Problem description.
Look through the records and copy each line with the string "https" in it.

[Start of Attachment]

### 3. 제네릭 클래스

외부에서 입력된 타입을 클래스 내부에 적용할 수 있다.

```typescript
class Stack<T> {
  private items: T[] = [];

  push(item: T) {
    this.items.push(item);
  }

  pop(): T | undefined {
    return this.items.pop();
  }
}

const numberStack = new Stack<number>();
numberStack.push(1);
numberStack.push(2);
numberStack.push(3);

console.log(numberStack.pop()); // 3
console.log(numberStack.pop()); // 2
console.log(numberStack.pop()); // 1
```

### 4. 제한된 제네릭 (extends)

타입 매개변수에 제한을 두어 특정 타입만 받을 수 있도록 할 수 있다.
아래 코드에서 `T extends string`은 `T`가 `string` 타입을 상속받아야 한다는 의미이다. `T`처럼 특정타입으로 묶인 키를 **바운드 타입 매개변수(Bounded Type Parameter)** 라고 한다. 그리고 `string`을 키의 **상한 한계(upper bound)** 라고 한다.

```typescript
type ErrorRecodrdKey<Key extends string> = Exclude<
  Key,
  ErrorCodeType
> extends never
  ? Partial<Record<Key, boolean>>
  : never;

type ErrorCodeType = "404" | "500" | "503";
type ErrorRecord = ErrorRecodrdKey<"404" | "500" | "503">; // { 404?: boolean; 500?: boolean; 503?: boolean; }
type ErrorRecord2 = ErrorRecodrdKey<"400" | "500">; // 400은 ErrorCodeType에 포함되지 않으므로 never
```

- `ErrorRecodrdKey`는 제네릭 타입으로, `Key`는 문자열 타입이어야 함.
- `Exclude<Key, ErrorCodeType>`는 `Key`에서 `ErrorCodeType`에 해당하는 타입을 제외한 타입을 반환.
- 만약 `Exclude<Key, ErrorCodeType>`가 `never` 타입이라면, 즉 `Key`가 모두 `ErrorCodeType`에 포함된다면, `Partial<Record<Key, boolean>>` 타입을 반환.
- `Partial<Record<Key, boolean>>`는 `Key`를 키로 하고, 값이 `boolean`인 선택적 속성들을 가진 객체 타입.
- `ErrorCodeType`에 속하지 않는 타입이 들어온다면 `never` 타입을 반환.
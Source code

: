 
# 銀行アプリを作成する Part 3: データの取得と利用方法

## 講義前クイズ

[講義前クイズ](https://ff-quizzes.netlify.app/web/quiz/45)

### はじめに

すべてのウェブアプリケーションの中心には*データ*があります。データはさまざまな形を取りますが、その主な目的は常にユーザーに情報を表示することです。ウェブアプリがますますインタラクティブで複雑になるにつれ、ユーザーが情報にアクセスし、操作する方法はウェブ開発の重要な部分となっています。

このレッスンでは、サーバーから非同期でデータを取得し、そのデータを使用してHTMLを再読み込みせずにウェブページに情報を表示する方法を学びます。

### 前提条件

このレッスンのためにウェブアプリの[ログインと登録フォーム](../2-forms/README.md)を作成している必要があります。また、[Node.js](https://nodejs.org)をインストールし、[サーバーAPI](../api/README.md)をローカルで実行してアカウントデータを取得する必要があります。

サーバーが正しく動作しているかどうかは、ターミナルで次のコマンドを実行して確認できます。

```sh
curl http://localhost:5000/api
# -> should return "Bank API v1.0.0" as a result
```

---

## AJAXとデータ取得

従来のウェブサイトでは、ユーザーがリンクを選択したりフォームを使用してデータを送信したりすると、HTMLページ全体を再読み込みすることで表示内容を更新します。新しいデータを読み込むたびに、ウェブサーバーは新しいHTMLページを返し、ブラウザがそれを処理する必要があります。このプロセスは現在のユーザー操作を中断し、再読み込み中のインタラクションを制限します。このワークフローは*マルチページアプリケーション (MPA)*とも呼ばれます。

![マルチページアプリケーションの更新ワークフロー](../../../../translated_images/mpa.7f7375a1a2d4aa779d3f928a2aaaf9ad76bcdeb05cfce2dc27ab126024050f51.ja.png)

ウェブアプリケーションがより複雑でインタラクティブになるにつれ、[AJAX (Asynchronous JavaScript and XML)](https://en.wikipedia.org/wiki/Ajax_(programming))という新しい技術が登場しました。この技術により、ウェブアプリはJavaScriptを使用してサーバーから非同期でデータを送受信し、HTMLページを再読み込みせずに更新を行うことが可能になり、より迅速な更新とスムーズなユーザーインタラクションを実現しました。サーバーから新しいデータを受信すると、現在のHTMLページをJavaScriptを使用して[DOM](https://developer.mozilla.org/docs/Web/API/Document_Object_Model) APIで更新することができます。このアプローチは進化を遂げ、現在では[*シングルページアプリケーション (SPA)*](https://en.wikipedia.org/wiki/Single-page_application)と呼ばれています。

[End of Attachment]

Your response.
[講義前クイズ](https://ff-quizzes.netlify.app/web/quiz/45)
このレッスンのためにウェブアプリの[ログインと登録フォーム](../2-forms/README.md)を作成している必要があります。また、[Node.js](https://nodejs.org)をインストールし、[サーバーAPI](../api/README.md)をローカルで実行してアカウントデータを取得する必要があります。
ウェブアプリケーションがより複雑でインタラクティブになるにつれ、[AJAX (Asynchronous JavaScript and XML)](https://en.wikipedia.org/wiki/Ajax_(programming))という新しい技術が登場しました。この技術により、ウェブアプリはJavaScriptを使用してサーバーから非同期でデータを送受信し、HTMLページを再読み込みせずに更新を行うことが可能になり、より迅速な更新とスムーズなユーザーインタラクションを実現しました。サーバーから新しいデータを受信すると、現在のHTMLページをJavaScriptを使用して[DOM](https://developer.mozilla.org/docs/Web/API/Document_Object_Model) APIで更新することができます。このアプローチは進化を遂げ、現在では[*シングルページアプリケーション (SPA)*](https://en.wikipedia.org/wiki/Single-page_application)と呼ばれています。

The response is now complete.